Ahli IT Prediksi Serangan Siber Pakai Bot Semakin Masif Tahun Ini
Perusahaan layanan teknologi global Nippon Telegraph and Telephone (NTT) Indonesia memprediksi, serangan siber yang mengandalkan bot dengan dilengkapi teknologi artificial intelligence (AI) akan semakin masif.
Serangan siber ini disebut lebih berbahaya karena bisa menganalisis titik lemah sasarannya. "Mana yang make sense untuk diserang dia (bot) bisa tahu," kata CEO NTT Hendra Lesmana di Jakarta pada Senin (13/1).
Ia mengatakan, serangan seperti itu akan semakin meningkat intensitasnya pada tahun ini. Adapun berdasarkan data Badan Siber dan Sandi Negara (BSSN), ada 129 serangan siber masuk ke Indonesia sampai September 2019.
(Baca: Ahli IT Prediksi Penipuan Lewat Aplikasi & Malware AI Marak pada 2020)
Maka itu, ia menekankan, pertahanan untuk mengantisipasi serangan siber perlu dilengkapi AI. Ini guna mendeteksi dini serangan dan menganalisis asalnya. "Seandainya pertahanan hanya cukup di manusia, ini akan jebol," ujar dia.

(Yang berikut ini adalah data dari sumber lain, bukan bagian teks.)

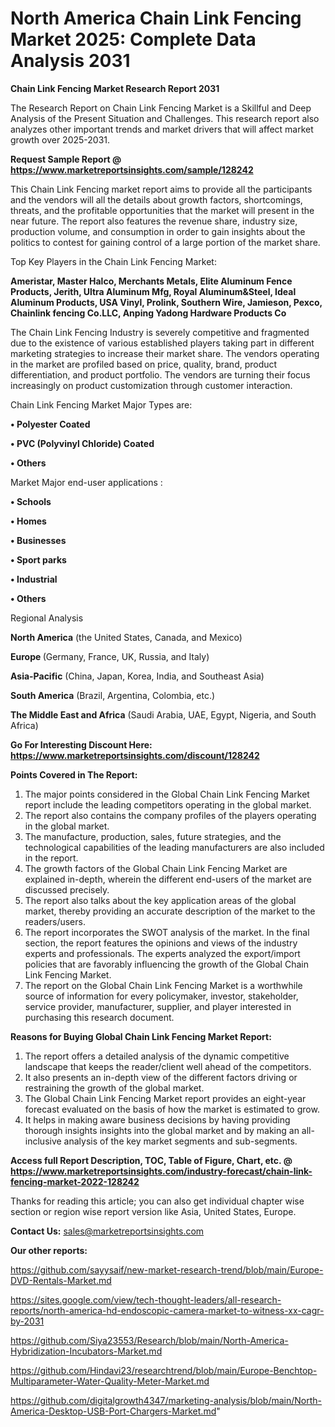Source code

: # North America Chain Link Fencing Market 2025: Complete Data Analysis 2031

<strong>Chain Link Fencing Market Research Report 2031</strong>

The Research Report on Chain Link Fencing Market is a Skillful and Deep Analysis of the Present Situation and Challenges. This research report also analyzes other important trends and market drivers that will affect market growth over 2025-2031.

<strong>Request Sample Report @ <a href=https://www.marketreportsinsights.com/sample/128242>https://www.marketreportsinsights.com/sample/128242</a></strong>

This Chain Link Fencing market report aims to provide all the participants and the vendors will all the details about growth factors, shortcomings, threats, and the profitable opportunities that the market will present in the near future. The report also features the revenue share, industry size, production volume, and consumption in order to gain insights about the politics to contest for gaining control of a large portion of the market share.

Top Key Players in the Chain Link Fencing Market:

<strong>Ameristar, Master Halco, Merchants Metals, Elite Aluminum Fence Products, Jerith, Ultra Aluminum Mfg, Royal Aluminum&Steel, Ideal Aluminum Products, USA Vinyl, Prolink, Southern Wire, Jamieson, Pexco, Chainlink fencing Co.LLC, Anping Yadong Hardware Products Co</strong>

The Chain Link Fencing Industry is severely competitive and fragmented due to the existence of various established players taking part in different marketing strategies to increase their market share. The vendors operating in the market are profiled based on price, quality, brand, product differentiation, and product portfolio. The vendors are turning their focus increasingly on product customization through customer interaction.

Chain Link Fencing Market Major Types are:

<strong>• Polyester Coated

• PVC (Polyvinyl Chloride) Coated

• Others</strong>

Market Major end-user applications :

<strong>• Schools

• Homes

• Businesses

• Sport parks

• Industrial

• Others</strong>

Regional Analysis

</u><strong><b>North America</b></strong> (the United States, Canada, and Mexico)

<strong><b>Europe </b></strong>(Germany, France, UK, Russia, and Italy)

<strong><b>Asia-Pacific</b></strong> (China, Japan, Korea, India, and Southeast Asia)

<strong><b>South America</b></strong> (Brazil, Argentina, Colombia, etc.)

<strong><b>The Middle East and Africa</b></strong> (Saudi Arabia, UAE, Egypt, Nigeria, and South Africa)

<strong>Go For Interesting Discount Here: <a href=https://www.marketreportsinsights.com/discount/128242>https://www.marketreportsinsights.com/discount/128242</a></strong>

<strong>Points Covered in The Report:</strong>
<ol>
  <li>The major points considered in the Global Chain Link Fencing Market report include the leading competitors operating in the global market.</li>
  <li>The report also contains the company profiles of the players operating in the global market.</li>
  <li>The manufacture, production, sales, future strategies, and the technological capabilities of the leading manufacturers are also included in the report.</li>
  <li>The growth factors of the Global Chain Link Fencing Market are explained in-depth, wherein the different end-users of the market are discussed precisely.</li>
  <li>The report also talks about the key application areas of the global market, thereby providing an accurate description of the market to the readers/users.</li>
  <li>The report incorporates the SWOT analysis of the market. In the final section, the report features the opinions and views of the industry experts and professionals. The experts analyzed the export/import policies that are favorably influencing the growth of the Global Chain Link Fencing Market.</li>
  <li>The report on the Global Chain Link Fencing Market is a worthwhile source of information for every policymaker, investor, stakeholder, service provider, manufacturer, supplier, and player interested in purchasing this research document.</li>
</ol>
<strong>Reasons for Buying Global Chain Link Fencing Market Report:</strong>

<ol>
  <li>The report offers a detailed analysis of the dynamic competitive landscape that keeps the reader/client well ahead of the competitors.</li>
  <li>It also presents an in-depth view of the different factors driving or restraining the growth of the global market.</li>
  <li>The Global Chain Link Fencing Market report provides an eight-year forecast evaluated on the basis of how the market is estimated to grow.</li>
  <li>It helps in making aware business decisions by having providing thorough insights insights into the global market and by making an all-inclusive analysis of the key market segments and sub-segments.</li>
</ol>
<strong>Access full Report Description, TOC, Table of Figure, Chart, etc. @ <a href=https://www.marketreportsinsights.com/industry-forecast/chain-link-fencing-market-2022-128242>https://www.marketreportsinsights.com/industry-forecast/chain-link-fencing-market-2022-128242</a></strong>


Thanks for reading this article; you can also get individual chapter wise section or region wise report version like Asia, United States, Europe.

<strong>Contact Us:</strong>
sales@marketreportsinsights.com

<strong>Our other reports:</strong>

<a href=https://github.com/sayysaif/new-market-research-trend/blob/main/Europe-DVD-Rentals-Market.md>https://github.com/sayysaif/new-market-research-trend/blob/main/Europe-DVD-Rentals-Market.md</a>

<a href=https://sites.google.com/view/tech-thought-leaders/all-research-reports/north-america-hd-endoscopic-camera-market-to-witness-xx-cagr-by-2031>https://sites.google.com/view/tech-thought-leaders/all-research-reports/north-america-hd-endoscopic-camera-market-to-witness-xx-cagr-by-2031</a>

<a href=https://github.com/Siya23553/Research/blob/main/North-America-Hybridization-Incubators-Market.md>https://github.com/Siya23553/Research/blob/main/North-America-Hybridization-Incubators-Market.md</a>

<a href=https://github.com/Hindavi23/researchtrend/blob/main/Europe-Benchtop-Multiparameter-Water-Quality-Meter-Market.md>https://github.com/Hindavi23/researchtrend/blob/main/Europe-Benchtop-Multiparameter-Water-Quality-Meter-Market.md</a>

<a href=https://github.com/digitalgrowth4347/marketing-analysis/blob/main/North-America-Desktop-USB-Port-Chargers-Market.md>https://github.com/digitalgrowth4347/marketing-analysis/blob/main/North-America-Desktop-USB-Port-Chargers-Market.md</a>"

Selain itu, Hendra memprediksi, jenis serangan siber yang akan masif yaitu ransomware. Menurut dia, spesifikasi ransomware sangat jahat. Apabila sudah menjadi korban, data akan terkunci dan ketika ingin data kembali, ia harus membayarnya. Ketika membayarnya pun, ada persyaratan tertentu yang membuat korban akan terus terjebak dan data lainnya akan diretas.
Ia menyarankan, apabila sudah terlanjur menjadi korban serangan ransomware, lebih baik dibiarkan saja datanya hilang jangan terjebak untuk mengikuti persyaratan peretas. "Istilahnya seperti masuk putaran spiral tanpa henti atau sumur tak berdasar," ujar Hendra.
Sektor yang diprediksi akan menjadi sasaran yaitu sektor finansial seperti perbankan dan lembaga keuangan lainnya. "Yang diserang industri finansial karena semua duitnya di situ," kata dia.
(Baca: Perkuat Layanan Keamanan Siber, VMware Akuisisi Carbon Black Rp 29,4 T)
Untuk serangan siber berupa cryptojacking diprediksi akan semakin turun. Penyebabnya, nilai mata uang digital yang turun. Padahal, computing power yang dibutuhkan untuk itu tinggi.
Ia mengimbau, baik institusi maupun perusahaan untuk menerapkan desain keamanan sedini mungkin. "Dari awal desain itu dibuat secure. Ketika perusahaan memunculkan fitur baru, harus sudah diantisipasi desain keamanannya," ujar Hendra.